Though much has changed in pitching, we see one thing that hasn’t that matters a lot if you’re engaged in any new business pursuit activities. The typical decision-maker group in a pursuit process remains diverse, large and can easily span multiple time zones and job functions. Recently Harvard Business Review cited research that said, on average, complex B2B sales typically now involve 5.4 decision-makers. In many cases, decision-maker groups include multiple c-suite level execs, and require buy-in from middle managers, adding another layer of complexity.
We’re sharing 3 key steps for your pursuit team to win over large, complex decision-maker teams.

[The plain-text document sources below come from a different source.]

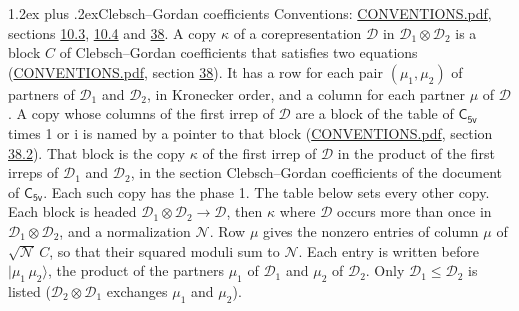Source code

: \documentclass[10pt,a4paper]{article}
\makeatletter
\renewcommand\section{\@startsection{section}{1}{\z@}{-3ex plus -1ex minus -.2ex}%
  {1.2ex plus .2ex}{\normalfont\large\sffamily\bfseries\color{parttitle}}}
\numberwithin{equation}{section}
\newcommand{\grp}[1]{\mathsf{#1}}
\newcommand{\iunit}{\mathrm{i}}
\newcommand{\irrprod}{\otimes}
\newcommand{\mult}{\kappa}
\newcommand{\intx}{\mu}
\newcommand{\cgnorm}{\mathcal{N}}
\newcommand{\prodket}[2]{\lvert {#1}\,{#2}\rangle}
\makeatother
\begin{document}
\section{Clebsch--Gordan coefficients}\label{s:clebsch_gordan}
Conventions: \href{../../CONVENTIONS.pdf}{CONVENTIONS.pdf}, sections \href{../../../rotation/CONVENTIONS.pdf\#conv.10.3}{10.3}, \href{../../../rotation/CONVENTIONS.pdf\#conv.10.4}{10.4} and \href{../../CONVENTIONS.pdf\#conv.38}{38}.
\leavevmode\label{n:index.copy}\label{n:matrix.cg.stored}A copy $\mult$ of a corepresentation $\mathcal{D}$ in $\mathcal{D}_1\irrprod\mathcal{D}_2$ is a block $C$ of Clebsch--Gordan coefficients that satisfies two equations (\href{../../CONVENTIONS.pdf}{CONVENTIONS.pdf}, section \href{../../CONVENTIONS.pdf\#conv.38}{38}). \label{n:index.cg}It has a row for each pair $(\intx_1, \intx_2)$ of partners of $\mathcal{D}_1$ and $\mathcal{D}_2$, in Kronecker order, and a column for each partner $\intx$ of $\mathcal{D}$.
A copy whose columns of the first irrep of $\mathcal{D}$ are a block of the table of $\grp{C_{5v}}$ times 1 or $\iunit$ is named by a pointer to that block (\href{../../CONVENTIONS.pdf}{CONVENTIONS.pdf}, section \href{../../CONVENTIONS.pdf\#conv.38.2}{38.2}). That block is the copy $\mult$ of the first irrep of $\mathcal{D}$ in the product of the first irreps of $\mathcal{D}_1$ and $\mathcal{D}_2$, in the section Clebsch--Gordan coefficients of the document of \href{../../../rotation/data/pdf/C5v.pdf}{$\grp{C_{5v}}$}. Each such copy has the phase 1. The table below sets every other copy.
Each block is headed $\mathcal{D}_1\irrprod\mathcal{D}_2\to\mathcal{D}$, then $\mult$ where $\mathcal{D}$ occurs more than once in $\mathcal{D}_1\irrprod\mathcal{D}_2$, and a normalization $\cgnorm$. Row $\intx$ gives the nonzero entries of column $\intx$ of $\sqrt{\cgnorm}\,C$, so that their squared moduli sum to $\cgnorm$. \label{n:vector.ket.product}Each entry is written before $\prodket{\intx_1}{\intx_2}$, the product of the partners $\intx_1$ of $\mathcal{D}_1$ and $\intx_2$ of $\mathcal{D}_2$. Only $\mathcal{D}_1 \le \mathcal{D}_2$ is listed ($\mathcal{D}_2\irrprod\mathcal{D}_1$ exchanges $\intx_1$ and $\intx_2$).
\end{document}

Step 1: Separate Solution & Pursuit Development Processes
Streamlining your solution & pursuit development processes will keep your pursuit team focused on these two critically important steps without confusing the focus of each. Begin the pursuit development process early on, preferably before the solutions development process. This allows your pursuit team to spend their energies understanding motivations and drivers of the decision-makers. They should be experimenting with different win themes and sales messages that are responses to the details they learn about each of them.
Separately, your solution team is working on creative, innovative ideas that will eventually be integrated into the proposal. By separating these steps, it allows your team to work efficiently and not tangle thinking required for the two different processes.
Step 2: Deep Dive on All Decision-Makers
Spending time on the front end understanding your stakeholders individually is vital. Don’t short-change this step. It requires lots of time, and is worth the investment.
When faced with a particularly large decision-maker group, it becomes even more important. Identify individuals who are clearly champions of your bid, and those who are against. Once you know this, you can strategize how to reinforce the positive perceptions and change the negative ones. You may decide that a certain subgroup is going to vote against you no matter what, and you can identify your biggest supporters too. This intelligence allows you to put more of your efforts into developing messages for the ones you think you can bring into (or keep in) your corner.
Step 3: Craft Persuasive Messages
Using knowledge from decision-maker deep dives, your pursuit teams can now create different messages for different decision-makers, while also finding ways to connect those messages to help drive consensus. Give each important decision-maker several persuasive messages within your submission that will move that individual to vote YES for you.
Your pursuit teams need to leverage knowledge from your research gathering stage, to craft a response that brings a diverse decision-maker team together. It’s an undertaking that few pursuit teams master, but that is important in today’s B2B marketplace.